About this exercise = Read the listing below and tally the lines that contain "share"; the reply is that tally only.

Information =
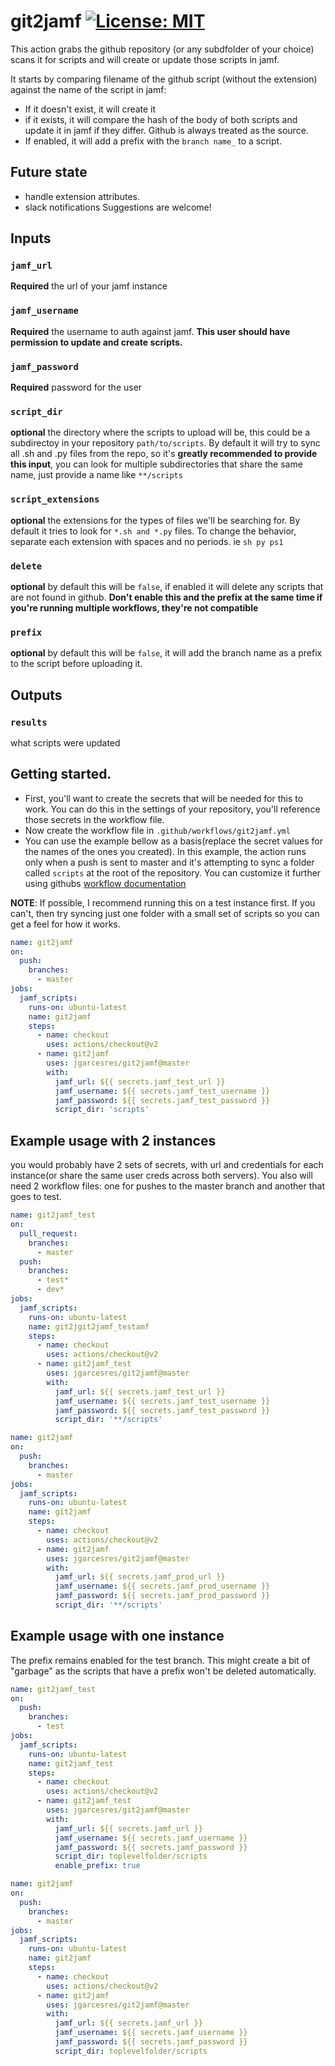 # git2jamf [![License: MIT](https://img.shields.io/badge/License-MIT-yellow.svg)](https://opensource.org/licenses/MIT)
This action grabs the github repository (or any subdfolder of your choice) scans it for scripts and will create or update those scripts in jamf.

It starts by comparing filename of the github script (without the extension) against the name of the script in jamf:
* If it doesn't exist, it will create it
* if it exists, it will compare the hash of the body of both scripts and update it in jamf if they differ. Github is always treated as the source.
* If enabled, it will add a prefix with the `branch name_`  to a script. 

## Future state
* handle extension attributes. 
* slack notifications
Suggestions are welcome!

## Inputs
### `jamf_url`

**Required** the url of your jamf instance

### `jamf_username`

**Required** the username to auth against jamf. **This user should have permission to update and create scripts.**

### `jamf_password`

**Required** password for the user

### `script_dir`

**optional** the directory where the scripts to upload will be, this could be a subdirectoy in your repository `path/to/scripts`. By default it will try to sync all .sh and .py files from the repo, so it's **greatly recommended to provide this input**,  you can look for multiple subdirectories that share the same name, just provide a name like `**/scripts`

### `script_extensions`

**optional** the extensions for the types of files we'll be searching for. By default it tries to look for `*.sh and *.py` files. To change the behavior, separate each extension with spaces and no periods. ie `sh py ps1`

### `delete`

**optional** by default this will be `false`, if enabled it will delete any scripts that are not found in github. **Don't enable this and the prefix at the same time if you're running multiple workflows, they're not compatible**

### `prefix`

**optional** by default this will be `false`, it will add the branch name as a prefix to the script before uploading it. 

## Outputs

### `results`

what scripts were updated


## Getting started.
* First, you'll want to create the secrets that will be needed for this to work. You can do this in the settings of your repository, you'll reference those secrets in the workflow file. 
* Now create the workflow file in `.github/workflows/git2jamf.yml`
* You can use the example bellow as a basis(replace the secret values for the names of the ones you created). In this example, the action runs only when a push is sent to master and it's attempting to sync a folder called `scripts` at the root of the repository. You can customize it further using githubs [workflow documentation](https://help.github.com/en/actions/reference/workflow-syntax-for-github-actions)

**NOTE**: If possible, I recommend running this on a test instance first. If you can't, then try syncing just one folder with a small set of scripts so you can get a feel for how it works.

```yaml
name: git2jamf
on:
  push:
    branches: 
      - master
jobs:
  jamf_scripts:
    runs-on: ubuntu-latest
    name: git2jamf
    steps:
      - name: checkout
        uses: actions/checkout@v2
      - name: git2jamf
        uses: jgarcesres/git2jamf@master
        with: 
          jamf_url: ${{ secrets.jamf_test_url }}
          jamf_username: ${{ secrets.jamf_test_username }}
          jamf_password: ${{ secrets.jamf_test_password }}
          script_dir: 'scripts'
```


## Example usage with 2 instances
you would probably have 2 sets of secrets, with url and credentials for each instance(or share the same user creds across both servers). You also will need 2 workflow files: one for pushes to the master branch and another that goes to test. 

```yaml
name: git2jamf_test
on:
  pull_request:
    branches:
      - master
  push:
    branches: 
      - test*
      - dev*
jobs:
  jamf_scripts:
    runs-on: ubuntu-latest
    name: git2jgit2jamf_testamf
    steps:
      - name: checkout
        uses: actions/checkout@v2
      - name: git2jamf_test 
        uses: jgarcesres/git2jamf@master
        with: 
          jamf_url: ${{ secrets.jamf_test_url }}
          jamf_username: ${{ secrets.jamf_test_username }}
          jamf_password: ${{ secrets.jamf_test_password }}
          script_dir: '**/scripts'
```
```yaml
name: git2jamf
on:
  push:
    branches: 
      - master
jobs:
  jamf_scripts:
    runs-on: ubuntu-latest
    name: git2jamf
    steps:
      - name: checkout
        uses: actions/checkout@v2
      - name: git2jamf
        uses: jgarcesres/git2jamf@master
        with: 
          jamf_url: ${{ secrets.jamf_prod_url }}
          jamf_username: ${{ secrets.jamf_prod_username }}
          jamf_password: ${{ secrets.jamf_prod_password }}
          script_dir: '**/scripts'
```


## Example usage with one instance
The prefix remains enabled for the test branch. This might create a bit of "garbage" as the scripts that have a prefix won't be deleted automatically. 

```yaml
name: git2jamf_test
on:
  push:
    branches: 
      - test
jobs:
  jamf_scripts:
    runs-on: ubuntu-latest
    name: git2jamf_test
    steps:
      - name: checkout
        uses: actions/checkout@v2
      - name: git2jamf_test
        uses: jgarcesres/git2jamf@master
        with: 
          jamf_url: ${{ secrets.jamf_url }}
          jamf_username: ${{ secrets.jamf_username }}
          jamf_password: ${{ secrets.jamf_password }}
          script_dir: toplevelfolder/scripts
          enable_prefix: true
```  
```yaml
name: git2jamf
on:
  push:
    branches: 
      - master
jobs:
  jamf_scripts:
    runs-on: ubuntu-latest
    name: git2jamf
    steps:
      - name: checkout
        uses: actions/checkout@v2
      - name: git2jamf
        uses: jgarcesres/git2jamf@master
        with: 
          jamf_url: ${{ secrets.jamf_url }}
          jamf_username: ${{ secrets.jamf_username }}
          jamf_password: ${{ secrets.jamf_password }}
          script_dir: toplevelfolder/scripts
```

Answer below = 2